Can We Automate Scientific Reviewing?
Weizhe Yuan, Pengfei Liu, Graham Neubig
TL;DR
The paper tackles the challenge of accelerating scientific peer review amid a flood of publications by exploring automated first-pass reviews. It introduces the ASAP-Review dataset and the ReviewAdvisor framework, which formulate review generation as aspect-based summarization and employ a two-stage extract-then-generate approach to handle long documents. Through extensive automatic and human evaluations, the authors show that automated reviews can be more comprehensive and evidence-supported, but suffer from factual inaccuracies and limited high-level reasoning, bias, and lack of critical questioning. They conclude that automated review systems are best used as machine-assisted tools to support human reviewers, and they outline eight concrete challenges and directions for future work to improve reliability, bias mitigation, and evaluation in this domain.
Abstract
The rapid development of science and technology has been accompanied by an exponential growth in peer-reviewed scientific publications.

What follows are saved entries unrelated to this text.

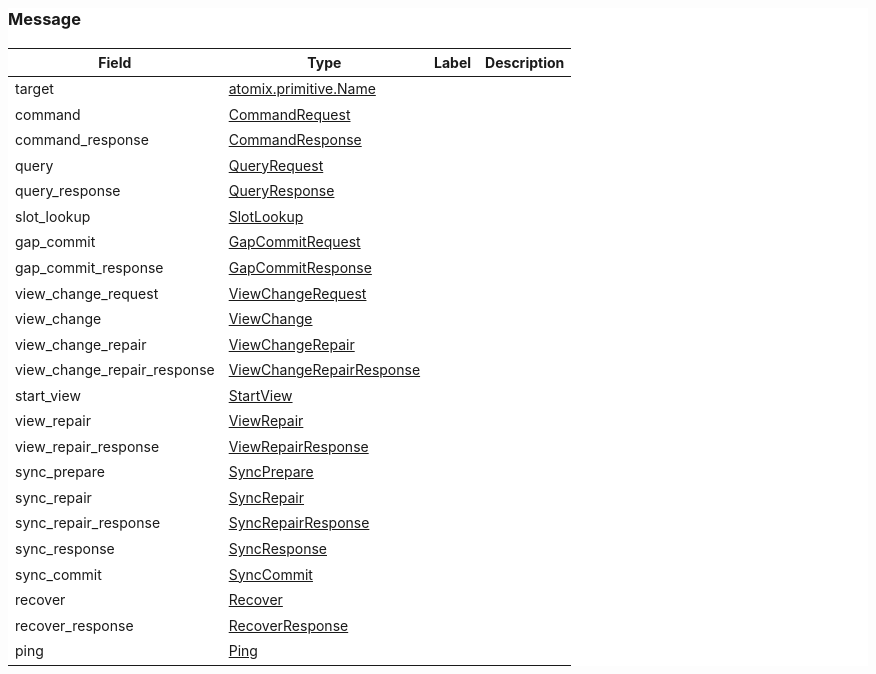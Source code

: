 




<a name="atomix.map.Message"></a>

### Message



| Field | Type | Label | Description |
| ----- | ---- | ----- | ----------- |
| target | [atomix.primitive.Name](#atomix.primitive.Name) |  |  |
| command | [CommandRequest](#atomix.map.CommandRequest) |  |  |
| command_response | [CommandResponse](#atomix.map.CommandResponse) |  |  |
| query | [QueryRequest](#atomix.map.QueryRequest) |  |  |
| query_response | [QueryResponse](#atomix.map.QueryResponse) |  |  |
| slot_lookup | [SlotLookup](#atomix.map.SlotLookup) |  |  |
| gap_commit | [GapCommitRequest](#atomix.map.GapCommitRequest) |  |  |
| gap_commit_response | [GapCommitResponse](#atomix.map.GapCommitResponse) |  |  |
| view_change_request | [ViewChangeRequest](#atomix.map.ViewChangeRequest) |  |  |
| view_change | [ViewChange](#atomix.map.ViewChange) |  |  |
| view_change_repair | [ViewChangeRepair](#atomix.map.ViewChangeRepair) |  |  |
| view_change_repair_response | [ViewChangeRepairResponse](#atomix.map.ViewChangeRepairResponse) |  |  |
| start_view | [StartView](#atomix.map.StartView) |  |  |
| view_repair | [ViewRepair](#atomix.map.ViewRepair) |  |  |
| view_repair_response | [ViewRepairResponse](#atomix.map.ViewRepairResponse) |  |  |
| sync_prepare | [SyncPrepare](#atomix.map.SyncPrepare) |  |  |
| sync_repair | [SyncRepair](#atomix.map.SyncRepair) |  |  |
| sync_repair_response | [SyncRepairResponse](#atomix.map.SyncRepairResponse) |  |  |
| sync_response | [SyncResponse](#atomix.map.SyncResponse) |  |  |
| sync_commit | [SyncCommit](#atomix.map.SyncCommit) |  |  |
| recover | [Recover](#atomix.map.Recover) |  |  |
| recover_response | [RecoverResponse](#atomix.map.RecoverResponse) |  |  |
| ping | [Ping](#atomix.map.Ping) |  |  |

At the same time, the review of each paper is a laborious process that must be carried out by subject matter experts. Thus, providing high-quality reviews of this growing number of papers is a significant challenge. In this work, we ask the question "can we automate scientific reviewing?", discussing the possibility of using state-of-the-art natural language processing (NLP) models to generate first-pass peer reviews for scientific papers. Arguably the most difficult part of this is defining what a "good" review is in the first place, so we first discuss possible evaluation measures for such reviews. We then collect a dataset of papers in the machine learning domain, annotate them with different aspects of content covered in each review, and train targeted summarization models that take in papers to generate reviews. Comprehensive experimental results show that system-generated reviews tend to touch upon more aspects of the paper than human-written reviews, but the generated text can suffer from lower constructiveness for all aspects except the explanation of the core ideas of the papers, which are largely factually correct. We finally summarize eight challenges in the pursuit of a good review generation system together with potential solutions, which, hopefully, will inspire more future research on this subject. We make all code, and the dataset publicly available: https://github.com/neulab/ReviewAdvisor, as well as a ReviewAdvisor system: http://review.nlpedia.ai/.